Although the records contain pictures, none belong in the copy: restate word for word only the lines from the one with "Kareem's own steps became slower." through the one with "defined in terms of", both included.

(Data to process begins)

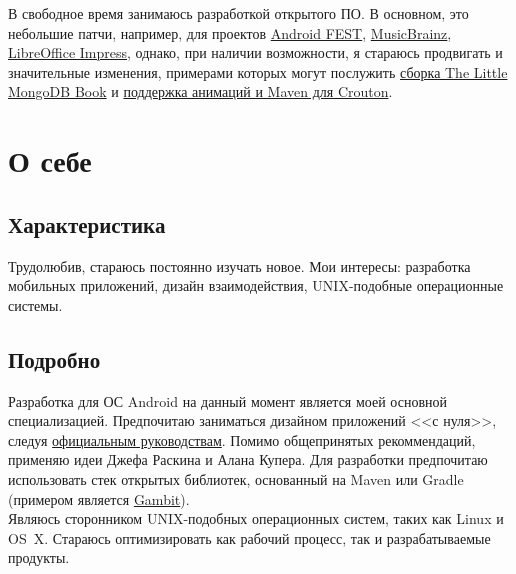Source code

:       В свободное время занимаюсь разработкой открытого ПО.
      В основном, это небольшие патчи, например, для проектов
      \href{https://github.com/square/fest-android/commits?author=ming13}{Android FEST},
      \href{https://github.com/jdamcd/musicbrainz-android/commits?author=ming13}{MusicBrainz},
      \href{https://gerrit.libreoffice.org/#/q/owner:%22Artur+Dryomov%22+status:closed,n,z}{LibreOffice Impress},
      однако, при наличии возможности, я стараюсь продвигать и значительные изменения, примерами
      которых могут послужить
      \href{https://github.com/karlseguin/the-little-mongodb-book/pull/16}{сборка The Little MongoDB Book} и
      \href{https://github.com/keyboardsurfer/Crouton/pulls/ming13?state=closed}{поддержка анимаций и Maven для Crouton}.


  \section*{О себе}

    \subsection*{Характеристика}

      Трудолюбив, стараюсь постоянно изучать новое.
      Мои интересы: разработка мобильных приложений, дизайн
      взаимодействия, UNIX-подобные операционные системы.

    \subsection*{Подробно}

      Разработка для ОС Android на данный момент является моей основной специализацией.
      Предпочитаю заниматься дизайном приложений <<с нуля>>, следуя
      \href{https://developer.android.com/design/}{официальным руководствам}.
      Помимо общепринятых рекоммендаций, применяю идеи Джефа Раскина
      и Алана Купера. Для разработки предпочитаю использовать стек
      открытых библиотек, основанный на Maven или Gradle (примером является
      \href{https://github.com/ming13/gambit}{Gambit}). \\

      Являюсь сторонником UNIX-подобных операционных систем,
      таких как Linux и OS~X. Стараюсь оптимизировать как рабочий процесс,
      так и разрабатываемые продукты. \\

  \vfill


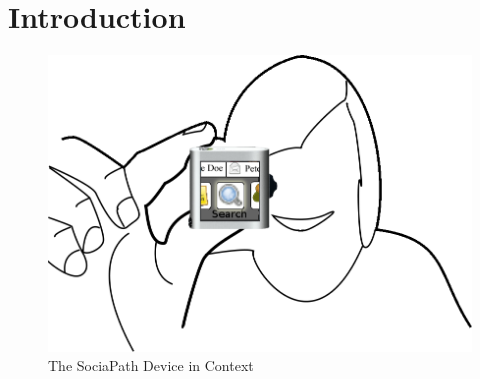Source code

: %
%
%
\section{Introduction}

\begin{figure}[h]
  \begin{center}
    \includegraphics[width=0.8\linewidth]{imgs/main.png}
  \end{center}
  \caption{The SociaPath Device in Context}
  \label{fig:main}
\end{figure}

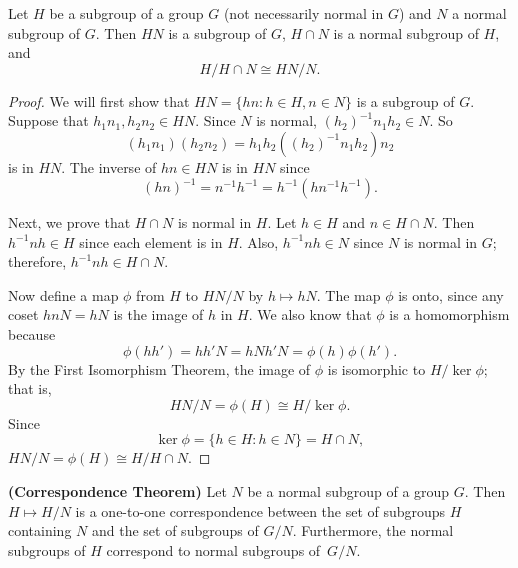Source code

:  
\begin{theorem}
Let  $H$ be a subgroup of a group $G$ (not necessarily normal in $G$)
and $N$ a normal subgroup of $G$.  Then $HN$ is a subgroup of $G$,
$H \cap N$ is a normal subgroup of $H$, and 
$$
H / H \cap N \cong HN /N.
$$
\end{theorem}
 
 
\begin{proof}
We will first show that $HN = \{ hn : h \in H, n \in N \}$ is a
subgroup of $G$.  Suppose that  $h_1 n_1, h_2 n_2 \in HN$. Since 
$N$ is normal, $(h_2)^{-1} n_1 h_2 \in N$. So 
$$
(h_1 n_1)(h_2 n_2) = h_1 h_2 ( (h_2)^{-1} n_1 h_2 )n_2
$$
is in $HN$. The inverse of $hn \in HN$ is in $HN$ since
$$
( hn )^{-1} = n^{-1 } h^{-1} = h^{-1} (h n^{-1} h^{-1} ).
$$
 
 
Next, we prove that $H \cap N$ is normal in $H$. Let $h \in H$ and $n
\in H \cap N$. Then $h^{-1} n h \in H$ since each element is in $H$.
Also, $h^{-1} n h \in N$ since $N$ is normal in $G$; therefore,
$h^{-1} n h \in H \cap N$. 
 
 
Now define a map $\phi$ from $H$ to $ HN / N$ by $h \mapsto h N$. The
map $\phi$ is onto, since any coset $h n N = h N$ is the image of $h$
in $H$. We also know that $\phi$ is a homomorphism because 
$$
\phi( h  h')  = h h' N =  h N h' N =  \phi( h ) \phi( h').
$$
By the First Isomorphism Theorem, the image of $\phi$ is isomorphic to
$H / \ker \phi$; that is,
$$
HN/N = \phi(H) \cong H / \ker \phi.
$$
Since
$$
\ker \phi = \{ h \in H : h \in N \} = H \cap N,
$$
$HN/N = \phi(H) \cong H / H \cap N$.
\end{proof}
 
 
\begin{theorem} {\bf (Correspondence Theorem)}
Let $N$ be a normal subgroup of a group $G$. Then $H \mapsto H/N$
is a one-to-one correspondence between the set of subgroups $H$
containing $N$  and the set of subgroups of $G/N$. Furthermore, the
normal subgroups of $H$ correspond to normal subgroups of~$G/N$. 
\end{theorem}
 
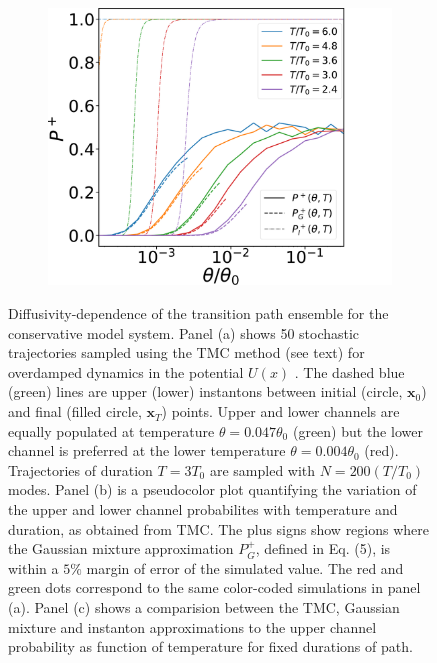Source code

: \begin{figure}
\begin{subfigure}[b]{0.33\textwidth}
        \caption[Extending Cosserat rod]%
        {}    
        \label{fig:extending cosserat rod}
    \end{subfigure}    
    \hfill
    \begin{subfigure}[b]{0.314\textwidth}
        \centering
        \includegraphics[width=\textwidth]{figs_part1/mcmc/switch_channel_rates_line_plot}
        \caption[Extending Cosserat rod]%
        {}    
        \label{fig:extending cosserat rod}
    \end{subfigure}    
    
    \caption[ The average and standard deviation of critical parameters ]
    {\small Diffusivity-dependence of the transition path ensemble for the conservative
model system. Panel (a) shows 50 stochastic trajectories sampled using
the TMC method (see text) for overdamped dynamics in the potential
$U(x)$ \citep{note:SI}. The dashed blue (green) lines are upper
(lower) instantons between initial (circle, $\mathbf{x}_{0}$) and
final (filled circle, $\mathbf{x}_{T}$) points. Upper and lower channels
are equally populated at temperature $\theta=0.047\theta_{0}$ (green)
but the lower channel is preferred at the lower temperature $\theta=0.004\theta_{0}$
(red). Trajectories of duration $T=3T_{0}$ are sampled with $N=200(T/T_{0})$
modes. Panel (b) is a pseudocolor plot quantifying the variation of
the upper and lower channel probabilites with temperature and duration,
as obtained from TMC. The plus signs show regions where the Gaussian
mixture approximation $P_{G}^{+}$, defined in Eq. (5), is within
a $5\%$ margin of error of the simulated value. The red and green
dots correspond to the same color-coded simulations in panel (a).
Panel (c) shows a comparision between the TMC, Gaussian mixture and
instanton approximations to the upper channel probability as function
of temperature for fixed durations of path.} 
    \label{fig:switch}
\end{figure} 


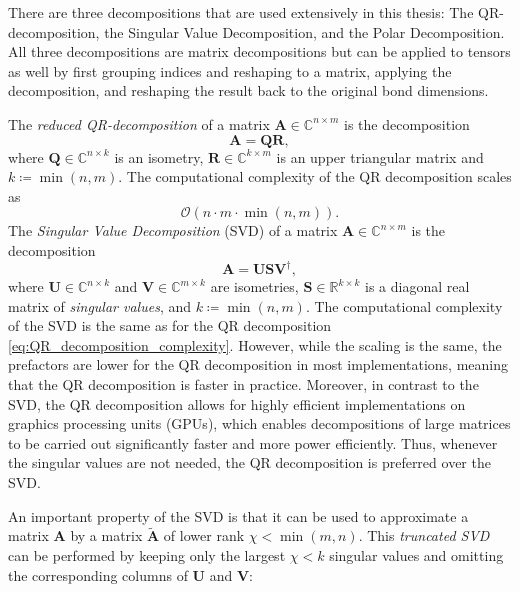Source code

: There are three decompositions that are used extensively in this thesis: The QR-decomposition, the Singular Value Decomposition, and the Polar Decomposition. All three decompositions are matrix decompositions but can be applied to tensors as well by first grouping indices and reshaping to a matrix, applying the decomposition, and reshaping the result back to the original bond dimensions. \par
The \textit{reduced QR-decomposition} of a matrix $\bm{A} \in \mathbb{C}^{n\times m}$ is the decomposition
\begin{equation}
	\label{eq:QR_decomposition_general}
	\bm{A} = \bm{Q}\bm{R},
\end{equation}
where $\bm{Q}\in\mathbb{C}^{n\times k}$ is an isometry, $\bm{R}\in\mathbb{C}^{k\times m}$ is an upper triangular matrix and $k \coloneqq \min(n, m)$. The computational complexity of the QR decomposition scales as
\begin{equation}
	\label{eq:QR_decomposition_complexity}
	\mathcal{O}\left(n\cdot m\cdot\min(n, m)\right).
\end{equation}
The \textit{Singular Value Decomposition} (SVD) of a matrix $\bm{A} \in \mathbb{C}^{n\times m}$ is the decomposition
\begin{equation}
	\label{eq:SVD_general}
	\bm{A} = \bm{U}\bm{S}\bm{V}^\dagger,
\end{equation}
where $\bm{U}\in\mathbb{C}^{n\times k}$ and $\bm{V}\in\mathbb{C}^{m\times k}$ are isometries, $\bm{S}\in\mathbb{R}^{k\times k}$ is a diagonal real matrix of \textit{singular values}, and $k \coloneqq \min(n, m)$. The computational complexity of the SVD is the same as for the QR decomposition \eqref{eq:QR_decomposition_complexity}. However, while the scaling is the same, the prefactors are lower for the QR decomposition in most implementations, meaning that the QR decomposition is faster in practice. Moreover, in contrast to the SVD, the QR decomposition allows for highly efficient implementations on graphics processing units (GPUs), which enables decompositions of large matrices to be carried out significantly faster and more power efficiently. Thus, whenever the singular values are not needed, the QR decomposition is preferred over the SVD. \par
An important property of the SVD is that it can be used to approximate a matrix $\bm{A}$ by a matrix $\tilde{\bm{A}}$ of lower rank $\chi < \min(m, n)$. This \textit{truncated SVD} can be performed by keeping only the largest $\chi < k$ singular values and omitting the corresponding columns of $\bm{U}$ and $\bm{V}$:
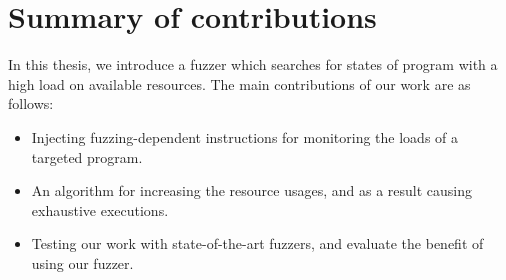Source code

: \section{Summary of contributions}
\label{sec:1.2}

In this thesis, we introduce a fuzzer which searches for states of program with a high load on available resources. The main contributions of our work are as follows:

\begin{itemize}
    \item Injecting fuzzing-dependent instructions for monitoring the loads of a targeted program.
    \item An algorithm for increasing the resource usages, and as a result causing exhaustive executions.
    \item Testing our work with state-of-the-art fuzzers, and evaluate the benefit of using our fuzzer. 
\end{itemize}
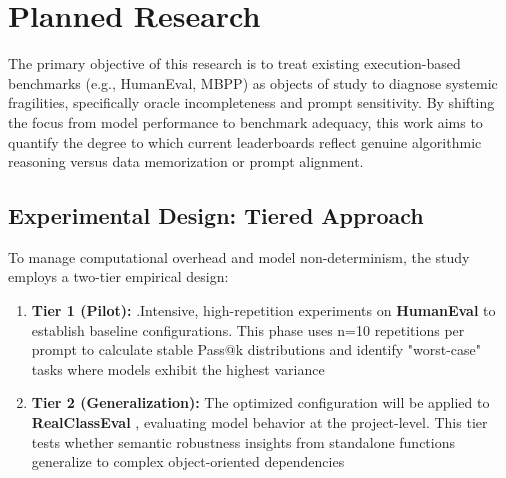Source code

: \documentclass[11pt,a4paper]{article}
\begin{document}
\section{Planned Research}
The primary objective of this research is to treat existing execution-based benchmarks (e.g., HumanEval, MBPP) as objects of study to diagnose systemic fragilities, specifically oracle incompleteness and prompt sensitivity. By shifting the focus from model performance to benchmark adequacy, this work aims to quantify the degree to which current leaderboards reflect genuine algorithmic reasoning versus data memorization or prompt alignment.

\subsection{Experimental Design: Tiered Approach}
To manage computational overhead and model non-determinism, the study employs a two-tier empirical design:

\begin{enumerate}
    \item \textbf{Tier 1 (Pilot):} .Intensive, high-repetition experiments on \textbf{HumanEval} to establish baseline configurations. This phase uses n=10 repetitions per prompt to calculate stable Pass@k distributions and identify "worst-case" tasks where models exhibit the highest variance
    \item \textbf{Tier 2 (Generalization):} The optimized configuration will be applied to \textbf{RealClassEval} \cite{rahman2025syntheticbenchmarksevaluatingllm}, evaluating model behavior at the project-level. This tier tests whether semantic robustness insights from standalone functions generalize to complex object-oriented dependencies
\end{enumerate}
\end{document}
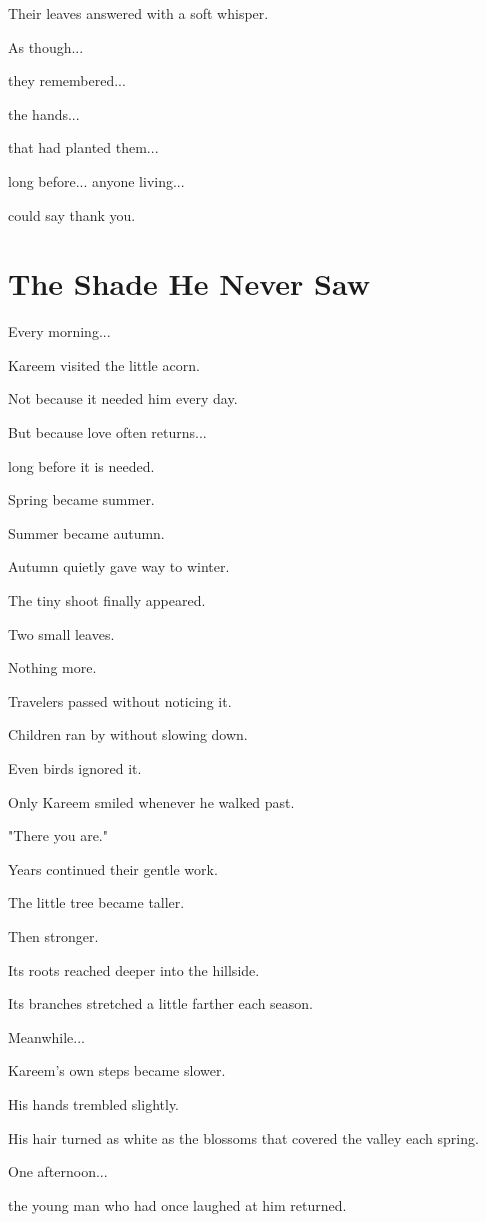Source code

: \documentclass[12pt,openany]{book}
\begin{document}
Their leaves answered with a soft whisper.

As though...

they remembered...

the hands...

that had planted them...

long before...
anyone living...

could say thank you.
\section*{The Shade He Never Saw}

Every morning...

Kareem visited the little acorn.

Not because it needed him every day.

But because love often returns...

long before it is needed.

Spring became summer.

Summer became autumn.

Autumn quietly gave way to winter.

The tiny shoot finally appeared.

Two small leaves.

Nothing more.

Travelers passed without noticing it.

Children ran by without slowing down.

Even birds ignored it.

Only Kareem smiled whenever he walked past.

"There you are."

Years continued their gentle work.

The little tree became taller.

Then stronger.

Its roots reached deeper into the hillside.

Its branches stretched a little farther each season.

Meanwhile...

Kareem's own steps became slower.

His hands trembled slightly.

His hair turned as white as the blossoms that covered the valley each spring.

One afternoon...

the young man who had once laughed at him returned.
\end{document}
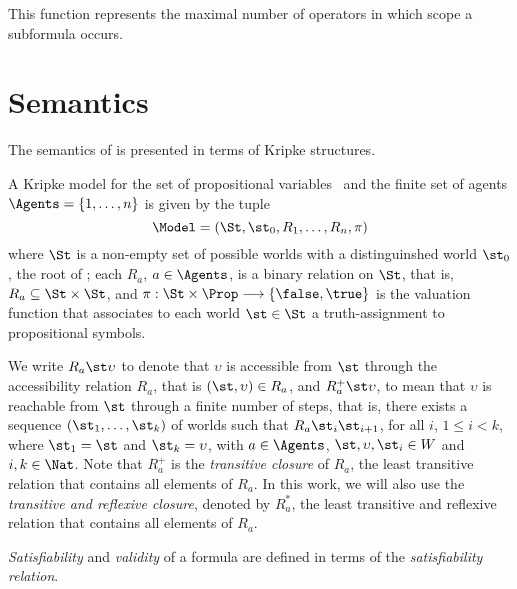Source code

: This function represents the maximal number of operators in which scope a
subformula occurs.

\section{Semantics}%
\label{semantics}

The semantics of  is presented in terms of Kripke structures.

\begin{definition}%
\label{def:semantics}
    A Kripke model for the set of propositional variables \Prop~and the finite
    set of agents $\Agents = \{1, \ldots, n\}$ is given by the tuple 
    \begin{equation}
        \Model = (\St, \st_0, R_1, \ldots, R_n, \pi)
    \end{equation}
    where $\St$ is a non-empty set of possible worlds with a distinguinshed world
    $\st_0$, the root of \Model; each $R_a$, $a \in \Agents$, is a binary relation
    on $\St$, that is, $R_a \subseteq \St \times \St$, and $\pi: \St \times \Prop
    \longrightarrow \{\false, \true\}$ is the valuation function that associates
    to each world $\st \in \St$ a truth-assignment to propositional symbols.
\end{definition}

We write $R_a \st \upsilon$ to denote that $\upsilon$ is accessible from $\st$
through the accessibility relation $R_a$, that is $(\st, \upsilon) \in R_a$, and
$R^+_a \st \upsilon$, to mean that $\upsilon$ is reachable from $\st$ through a
finite number of steps, that is, there exists a sequence $(\st_1, \ldots,
\st_k)$ of worlds such that $R_a \st_i \st_{i+1}$, for all $i$, $1 \leq i < k$, where
$\st_1 = \st$ and $\st_k = \upsilon$, with $a \in \Agents$, $\st, \upsilon,
\st_i \in W$ and $i, k \in \Nat$. Note that $R_a^+$ is the \emph{transitive
closure} of $R_a$, the least transitive relation that contains all elements of $R_a$.
In this work, we will also use the \emph{transitive and reflexive closure},
denoted by $R_a^*$, the least transitive and reflexive relation that contains all
elements of $R_a$.

\emph{Satisfiability} and \emph{validity} of a formula are defined in terms of
the \emph{satisfiability relation}.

(Data to process ends)

Reply to the exercise:
Kareem's own steps became slower.

His hands trembled slightly.

His hair turned as white as the blossoms that covered the valley each spring.

One afternoon...

the young man who had once laughed at him returned.
\end{document}
Source code

: This function represents the maximal number of operators in which scope a
subformula occurs.

\section{Semantics}%
\label{semantics}

The semantics of  is presented in terms of Kripke structures.

\begin{definition}%
\label{def:semantics}
    A Kripke model for the set of propositional variables \Prop~and the finite
    set of agents $\Agents = \{1, \ldots, n\}$ is given by the tuple 
    \begin{equation}
        \Model = (\St, \st_0, R_1, \ldots, R_n, \pi)
    \end{equation}
    where $\St$ is a non-empty set of possible worlds with a distinguinshed world
    $\st_0$, the root of \Model; each $R_a$, $a \in \Agents$, is a binary relation
    on $\St$, that is, $R_a \subseteq \St \times \St$, and $\pi: \St \times \Prop
    \longrightarrow \{\false, \true\}$ is the valuation function that associates
    to each world $\st \in \St$ a truth-assignment to propositional symbols.
\end{definition}

We write $R_a \st \upsilon$ to denote that $\upsilon$ is accessible from $\st$
through the accessibility relation $R_a$, that is $(\st, \upsilon) \in R_a$, and
$R^+_a \st \upsilon$, to mean that $\upsilon$ is reachable from $\st$ through a
finite number of steps, that is, there exists a sequence $(\st_1, \ldots,
\st_k)$ of worlds such that $R_a \st_i \st_{i+1}$, for all $i$, $1 \leq i < k$, where
$\st_1 = \st$ and $\st_k = \upsilon$, with $a \in \Agents$, $\st, \upsilon,
\st_i \in W$ and $i, k \in \Nat$. Note that $R_a^+$ is the \emph{transitive
closure} of $R_a$, the least transitive relation that contains all elements of $R_a$.
In this work, we will also use the \emph{transitive and reflexive closure},
denoted by $R_a^*$, the least transitive and reflexive relation that contains all
elements of $R_a$.

\emph{Satisfiability} and \emph{validity} of a formula are defined in terms of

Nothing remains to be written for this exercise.